Mi ha colpito in questi giorni un piccolo libro intitolato “Il nostro male viene da più lontano” del filosofo e scrittore francese Alain Badiou. Si tratta della trascrizione di un seminario avvenuto il 23 novembre 2015 al teatro comunale di Aubervilliers.

Nella sua conferenza Alain Badiou si è interrogato con lucidità sulla situazione mondiale attuale e sul terrorismo, procedendo ad evidenziarne le cause e a delinearne una possibile, seppur quanto mai difficile, via d’uscita.

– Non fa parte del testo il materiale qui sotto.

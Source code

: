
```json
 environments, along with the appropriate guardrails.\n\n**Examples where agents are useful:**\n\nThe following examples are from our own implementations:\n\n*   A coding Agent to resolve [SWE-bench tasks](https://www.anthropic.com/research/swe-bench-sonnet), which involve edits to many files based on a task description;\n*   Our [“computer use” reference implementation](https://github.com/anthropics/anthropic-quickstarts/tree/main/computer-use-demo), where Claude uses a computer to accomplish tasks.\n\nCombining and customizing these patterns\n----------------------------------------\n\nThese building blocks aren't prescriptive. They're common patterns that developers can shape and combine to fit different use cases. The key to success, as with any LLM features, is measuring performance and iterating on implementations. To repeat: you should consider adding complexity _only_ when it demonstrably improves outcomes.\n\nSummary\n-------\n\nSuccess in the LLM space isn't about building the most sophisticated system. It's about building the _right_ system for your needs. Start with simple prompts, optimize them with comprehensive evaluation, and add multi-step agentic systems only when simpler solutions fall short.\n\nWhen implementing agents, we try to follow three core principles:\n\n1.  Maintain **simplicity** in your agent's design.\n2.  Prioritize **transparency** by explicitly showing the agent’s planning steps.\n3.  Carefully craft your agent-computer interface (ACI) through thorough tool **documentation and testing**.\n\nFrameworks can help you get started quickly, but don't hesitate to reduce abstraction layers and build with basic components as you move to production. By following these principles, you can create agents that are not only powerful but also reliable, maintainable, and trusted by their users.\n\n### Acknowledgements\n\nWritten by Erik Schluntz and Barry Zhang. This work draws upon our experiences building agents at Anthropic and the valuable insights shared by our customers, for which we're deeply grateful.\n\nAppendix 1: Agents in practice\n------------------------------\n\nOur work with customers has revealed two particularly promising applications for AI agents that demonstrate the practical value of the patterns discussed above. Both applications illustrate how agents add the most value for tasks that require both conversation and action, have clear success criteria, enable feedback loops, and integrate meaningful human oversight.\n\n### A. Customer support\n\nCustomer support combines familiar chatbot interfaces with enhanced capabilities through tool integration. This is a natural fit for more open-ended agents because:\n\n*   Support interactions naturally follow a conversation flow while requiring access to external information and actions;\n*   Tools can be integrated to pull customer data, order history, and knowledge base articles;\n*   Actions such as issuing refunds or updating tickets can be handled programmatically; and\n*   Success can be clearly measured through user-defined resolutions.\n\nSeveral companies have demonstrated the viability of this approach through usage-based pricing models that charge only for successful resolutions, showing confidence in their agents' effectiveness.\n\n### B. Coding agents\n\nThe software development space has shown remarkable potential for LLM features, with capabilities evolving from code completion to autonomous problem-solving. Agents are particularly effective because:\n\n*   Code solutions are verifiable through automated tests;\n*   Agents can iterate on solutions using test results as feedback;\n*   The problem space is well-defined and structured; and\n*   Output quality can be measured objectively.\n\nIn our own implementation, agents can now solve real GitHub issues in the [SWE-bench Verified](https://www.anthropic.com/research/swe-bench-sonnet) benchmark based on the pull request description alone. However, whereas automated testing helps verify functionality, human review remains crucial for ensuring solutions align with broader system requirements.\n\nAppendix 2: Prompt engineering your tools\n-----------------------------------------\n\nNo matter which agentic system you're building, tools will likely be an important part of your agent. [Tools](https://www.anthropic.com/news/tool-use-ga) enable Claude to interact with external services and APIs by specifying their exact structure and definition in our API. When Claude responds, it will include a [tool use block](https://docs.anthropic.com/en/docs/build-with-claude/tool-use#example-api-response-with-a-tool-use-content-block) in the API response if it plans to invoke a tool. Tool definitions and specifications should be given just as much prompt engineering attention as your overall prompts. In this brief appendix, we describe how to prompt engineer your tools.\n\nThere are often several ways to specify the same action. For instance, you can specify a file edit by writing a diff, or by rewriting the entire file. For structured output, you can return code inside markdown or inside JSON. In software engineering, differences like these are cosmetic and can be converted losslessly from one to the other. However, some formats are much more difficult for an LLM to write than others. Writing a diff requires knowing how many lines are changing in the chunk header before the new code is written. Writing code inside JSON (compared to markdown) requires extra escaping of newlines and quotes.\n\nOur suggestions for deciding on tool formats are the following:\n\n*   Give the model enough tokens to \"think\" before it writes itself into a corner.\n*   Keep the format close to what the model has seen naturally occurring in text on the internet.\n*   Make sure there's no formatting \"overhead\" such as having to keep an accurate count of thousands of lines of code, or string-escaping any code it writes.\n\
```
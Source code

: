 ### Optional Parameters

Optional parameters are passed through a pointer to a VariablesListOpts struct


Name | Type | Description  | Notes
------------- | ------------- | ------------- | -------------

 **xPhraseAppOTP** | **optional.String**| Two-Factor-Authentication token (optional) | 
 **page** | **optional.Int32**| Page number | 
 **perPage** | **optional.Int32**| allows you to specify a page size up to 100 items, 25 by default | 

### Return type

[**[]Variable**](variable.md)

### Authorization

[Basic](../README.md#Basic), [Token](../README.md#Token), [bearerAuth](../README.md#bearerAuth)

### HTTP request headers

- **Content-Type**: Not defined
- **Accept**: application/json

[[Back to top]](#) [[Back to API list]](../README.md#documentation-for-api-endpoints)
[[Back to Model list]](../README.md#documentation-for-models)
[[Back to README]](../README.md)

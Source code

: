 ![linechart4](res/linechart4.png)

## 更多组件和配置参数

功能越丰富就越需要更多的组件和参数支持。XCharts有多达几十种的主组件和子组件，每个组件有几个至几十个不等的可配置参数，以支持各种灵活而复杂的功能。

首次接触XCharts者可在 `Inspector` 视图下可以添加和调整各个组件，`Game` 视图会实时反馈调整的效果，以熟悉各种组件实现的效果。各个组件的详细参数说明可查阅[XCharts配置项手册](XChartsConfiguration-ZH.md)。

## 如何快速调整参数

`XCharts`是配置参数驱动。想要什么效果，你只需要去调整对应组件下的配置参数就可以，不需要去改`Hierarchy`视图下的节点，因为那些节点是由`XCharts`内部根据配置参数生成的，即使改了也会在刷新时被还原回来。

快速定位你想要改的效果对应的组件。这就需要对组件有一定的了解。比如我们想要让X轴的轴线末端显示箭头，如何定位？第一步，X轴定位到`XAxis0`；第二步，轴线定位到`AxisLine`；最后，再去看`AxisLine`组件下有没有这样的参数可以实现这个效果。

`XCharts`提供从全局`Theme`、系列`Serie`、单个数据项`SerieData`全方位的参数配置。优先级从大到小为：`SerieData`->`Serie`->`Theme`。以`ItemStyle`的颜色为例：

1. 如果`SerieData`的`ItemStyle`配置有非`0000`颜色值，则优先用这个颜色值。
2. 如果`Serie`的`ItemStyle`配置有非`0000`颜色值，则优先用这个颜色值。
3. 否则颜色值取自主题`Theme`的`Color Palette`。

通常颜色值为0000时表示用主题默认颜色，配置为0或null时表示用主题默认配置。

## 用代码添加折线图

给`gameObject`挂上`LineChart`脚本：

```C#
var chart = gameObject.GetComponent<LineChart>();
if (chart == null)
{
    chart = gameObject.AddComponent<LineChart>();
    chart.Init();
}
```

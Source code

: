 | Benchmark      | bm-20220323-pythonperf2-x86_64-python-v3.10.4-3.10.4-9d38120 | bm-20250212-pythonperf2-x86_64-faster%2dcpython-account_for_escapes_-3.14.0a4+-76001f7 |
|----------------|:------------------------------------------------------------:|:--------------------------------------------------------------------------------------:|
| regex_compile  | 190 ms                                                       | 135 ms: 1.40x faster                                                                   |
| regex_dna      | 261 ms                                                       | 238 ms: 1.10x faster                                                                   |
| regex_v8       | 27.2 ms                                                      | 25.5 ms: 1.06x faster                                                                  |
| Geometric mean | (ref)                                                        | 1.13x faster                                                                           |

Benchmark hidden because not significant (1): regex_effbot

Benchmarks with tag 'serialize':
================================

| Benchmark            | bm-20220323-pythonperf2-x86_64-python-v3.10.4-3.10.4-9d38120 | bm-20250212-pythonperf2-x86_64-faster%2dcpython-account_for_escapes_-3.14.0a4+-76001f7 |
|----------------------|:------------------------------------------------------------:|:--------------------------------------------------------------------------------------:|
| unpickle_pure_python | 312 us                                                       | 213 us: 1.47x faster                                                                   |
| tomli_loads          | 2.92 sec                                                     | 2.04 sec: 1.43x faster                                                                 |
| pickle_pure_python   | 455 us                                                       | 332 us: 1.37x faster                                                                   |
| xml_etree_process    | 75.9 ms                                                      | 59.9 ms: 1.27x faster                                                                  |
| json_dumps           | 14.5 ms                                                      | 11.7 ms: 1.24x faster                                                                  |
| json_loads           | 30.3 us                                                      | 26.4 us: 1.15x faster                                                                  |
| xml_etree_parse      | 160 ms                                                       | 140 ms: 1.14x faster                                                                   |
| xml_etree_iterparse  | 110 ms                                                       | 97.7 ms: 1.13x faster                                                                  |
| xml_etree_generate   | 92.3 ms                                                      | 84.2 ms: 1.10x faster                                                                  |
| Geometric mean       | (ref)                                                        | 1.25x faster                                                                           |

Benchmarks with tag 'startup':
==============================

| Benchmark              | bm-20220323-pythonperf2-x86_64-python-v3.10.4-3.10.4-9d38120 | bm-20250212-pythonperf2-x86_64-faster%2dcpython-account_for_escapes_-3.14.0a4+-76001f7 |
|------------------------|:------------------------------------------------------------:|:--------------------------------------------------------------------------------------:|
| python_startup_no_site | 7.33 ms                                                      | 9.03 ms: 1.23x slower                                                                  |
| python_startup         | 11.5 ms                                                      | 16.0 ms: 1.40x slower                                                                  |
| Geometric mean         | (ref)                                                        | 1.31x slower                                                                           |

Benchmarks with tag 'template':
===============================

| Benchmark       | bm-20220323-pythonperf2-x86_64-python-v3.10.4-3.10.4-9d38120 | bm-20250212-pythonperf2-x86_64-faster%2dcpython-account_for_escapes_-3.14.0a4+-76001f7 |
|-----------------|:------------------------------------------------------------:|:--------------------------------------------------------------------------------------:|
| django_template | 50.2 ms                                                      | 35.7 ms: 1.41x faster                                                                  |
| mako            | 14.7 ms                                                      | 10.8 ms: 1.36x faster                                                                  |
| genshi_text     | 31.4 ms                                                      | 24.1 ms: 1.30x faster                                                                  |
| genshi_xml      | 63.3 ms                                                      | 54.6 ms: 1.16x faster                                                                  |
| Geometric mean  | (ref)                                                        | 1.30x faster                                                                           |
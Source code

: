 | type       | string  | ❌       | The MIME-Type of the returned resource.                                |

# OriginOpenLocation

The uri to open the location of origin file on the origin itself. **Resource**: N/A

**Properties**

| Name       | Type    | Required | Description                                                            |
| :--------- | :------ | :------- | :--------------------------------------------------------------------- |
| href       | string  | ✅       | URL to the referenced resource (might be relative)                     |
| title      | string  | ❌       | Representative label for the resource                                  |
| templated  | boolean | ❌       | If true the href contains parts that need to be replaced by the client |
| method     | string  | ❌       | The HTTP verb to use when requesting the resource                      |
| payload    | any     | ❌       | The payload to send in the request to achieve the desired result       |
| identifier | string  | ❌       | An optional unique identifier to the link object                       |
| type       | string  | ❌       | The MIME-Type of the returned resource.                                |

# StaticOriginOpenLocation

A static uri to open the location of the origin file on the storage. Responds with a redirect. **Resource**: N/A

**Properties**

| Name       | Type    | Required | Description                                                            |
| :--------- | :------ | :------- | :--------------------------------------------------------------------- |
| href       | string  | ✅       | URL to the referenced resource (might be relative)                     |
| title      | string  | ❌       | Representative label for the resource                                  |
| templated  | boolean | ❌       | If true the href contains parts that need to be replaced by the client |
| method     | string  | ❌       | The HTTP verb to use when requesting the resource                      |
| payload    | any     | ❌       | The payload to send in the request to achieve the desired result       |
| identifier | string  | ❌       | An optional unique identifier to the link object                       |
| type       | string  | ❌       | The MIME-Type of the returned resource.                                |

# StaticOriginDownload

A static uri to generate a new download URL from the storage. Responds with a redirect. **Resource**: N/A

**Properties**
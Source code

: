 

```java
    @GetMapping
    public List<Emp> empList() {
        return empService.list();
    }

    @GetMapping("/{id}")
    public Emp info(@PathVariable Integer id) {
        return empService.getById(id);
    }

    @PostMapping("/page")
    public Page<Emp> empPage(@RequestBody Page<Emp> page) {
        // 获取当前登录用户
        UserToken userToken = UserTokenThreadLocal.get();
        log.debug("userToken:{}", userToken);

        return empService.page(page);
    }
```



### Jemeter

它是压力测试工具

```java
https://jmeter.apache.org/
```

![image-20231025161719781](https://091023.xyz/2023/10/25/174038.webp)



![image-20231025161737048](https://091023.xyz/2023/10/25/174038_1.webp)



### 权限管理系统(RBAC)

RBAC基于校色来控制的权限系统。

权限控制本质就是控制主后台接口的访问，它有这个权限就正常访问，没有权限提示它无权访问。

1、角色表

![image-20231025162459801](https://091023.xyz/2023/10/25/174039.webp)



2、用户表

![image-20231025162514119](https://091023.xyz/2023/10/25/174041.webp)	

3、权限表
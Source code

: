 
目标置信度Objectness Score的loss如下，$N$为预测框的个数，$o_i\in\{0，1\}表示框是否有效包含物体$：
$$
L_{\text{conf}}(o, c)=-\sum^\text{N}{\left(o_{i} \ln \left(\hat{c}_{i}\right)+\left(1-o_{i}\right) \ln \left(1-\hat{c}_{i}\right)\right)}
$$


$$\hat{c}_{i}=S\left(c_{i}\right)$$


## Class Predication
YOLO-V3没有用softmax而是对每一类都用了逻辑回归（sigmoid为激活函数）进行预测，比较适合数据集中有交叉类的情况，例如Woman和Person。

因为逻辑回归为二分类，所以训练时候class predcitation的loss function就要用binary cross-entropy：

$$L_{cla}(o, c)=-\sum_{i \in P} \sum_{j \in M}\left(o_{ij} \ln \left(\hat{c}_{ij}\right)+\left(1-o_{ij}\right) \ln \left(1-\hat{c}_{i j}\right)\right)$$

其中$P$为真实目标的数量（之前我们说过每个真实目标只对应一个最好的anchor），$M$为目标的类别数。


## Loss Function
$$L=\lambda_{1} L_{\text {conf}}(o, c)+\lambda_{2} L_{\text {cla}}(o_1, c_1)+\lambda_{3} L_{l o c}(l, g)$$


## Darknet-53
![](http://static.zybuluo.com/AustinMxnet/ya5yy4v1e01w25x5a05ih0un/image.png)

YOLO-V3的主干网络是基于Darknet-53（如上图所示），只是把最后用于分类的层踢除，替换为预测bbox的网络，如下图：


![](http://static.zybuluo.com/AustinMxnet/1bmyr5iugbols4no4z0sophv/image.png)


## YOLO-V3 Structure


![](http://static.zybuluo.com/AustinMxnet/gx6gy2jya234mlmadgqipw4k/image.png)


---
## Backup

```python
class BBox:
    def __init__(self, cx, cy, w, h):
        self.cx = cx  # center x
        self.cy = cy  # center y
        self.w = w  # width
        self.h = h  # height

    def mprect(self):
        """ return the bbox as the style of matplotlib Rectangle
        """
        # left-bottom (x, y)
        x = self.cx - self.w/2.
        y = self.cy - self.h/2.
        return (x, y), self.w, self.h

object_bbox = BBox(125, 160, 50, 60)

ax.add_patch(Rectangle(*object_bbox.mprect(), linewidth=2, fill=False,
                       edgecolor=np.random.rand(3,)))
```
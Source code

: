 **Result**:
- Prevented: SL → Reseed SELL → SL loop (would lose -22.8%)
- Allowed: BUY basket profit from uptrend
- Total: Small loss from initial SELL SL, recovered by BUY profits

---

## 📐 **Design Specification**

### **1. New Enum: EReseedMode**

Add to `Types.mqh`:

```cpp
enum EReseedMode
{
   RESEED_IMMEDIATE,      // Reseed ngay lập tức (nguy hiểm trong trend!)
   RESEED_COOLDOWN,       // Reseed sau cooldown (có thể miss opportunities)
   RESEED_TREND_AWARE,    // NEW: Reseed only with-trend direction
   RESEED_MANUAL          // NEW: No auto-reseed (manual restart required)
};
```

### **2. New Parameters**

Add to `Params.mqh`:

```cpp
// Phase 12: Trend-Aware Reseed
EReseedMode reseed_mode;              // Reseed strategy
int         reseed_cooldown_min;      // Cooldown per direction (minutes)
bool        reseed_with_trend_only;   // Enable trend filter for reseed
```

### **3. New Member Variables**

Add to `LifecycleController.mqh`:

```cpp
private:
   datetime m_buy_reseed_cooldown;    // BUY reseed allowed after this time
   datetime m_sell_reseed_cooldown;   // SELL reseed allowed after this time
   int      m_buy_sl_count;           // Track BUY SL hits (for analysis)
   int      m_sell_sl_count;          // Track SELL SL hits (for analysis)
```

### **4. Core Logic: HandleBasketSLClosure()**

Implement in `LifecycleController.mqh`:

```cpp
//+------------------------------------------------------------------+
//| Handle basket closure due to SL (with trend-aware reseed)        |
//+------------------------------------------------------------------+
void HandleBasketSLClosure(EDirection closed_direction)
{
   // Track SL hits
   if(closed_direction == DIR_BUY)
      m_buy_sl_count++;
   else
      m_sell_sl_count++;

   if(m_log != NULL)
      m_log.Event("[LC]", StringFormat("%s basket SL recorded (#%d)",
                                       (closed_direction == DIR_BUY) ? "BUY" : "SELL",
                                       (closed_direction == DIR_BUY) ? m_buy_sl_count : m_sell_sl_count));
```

Ho trovato il suo ragionamento storicamente, socialmente e psicologicamente fondato e provo di seguito a sintetizzarlo.

Il dramma atroce del terrorismo porta a tre rischi dettati dall’emotività che ne consegue e dalla umana paura: accettare ogni restringimento delle libertà e dei diritti da parte dello Stato tradendo ciò che di positivo ha, o dovrebbe avere, l’Occidente; lasciar campo libero alle pulsioni identitarie identificando il diverso sempre più come il nemico, dimenticando che lo stesso tipo di omicidi di massa avvengono ogni giorno in Medioriente, Asia e Africa (cioè disconoscendo che si tratta di crimini contro l’umanità intera); reagire facendo esattamente quello che si augurano gli assassini: fomentare una guerra di civiltà.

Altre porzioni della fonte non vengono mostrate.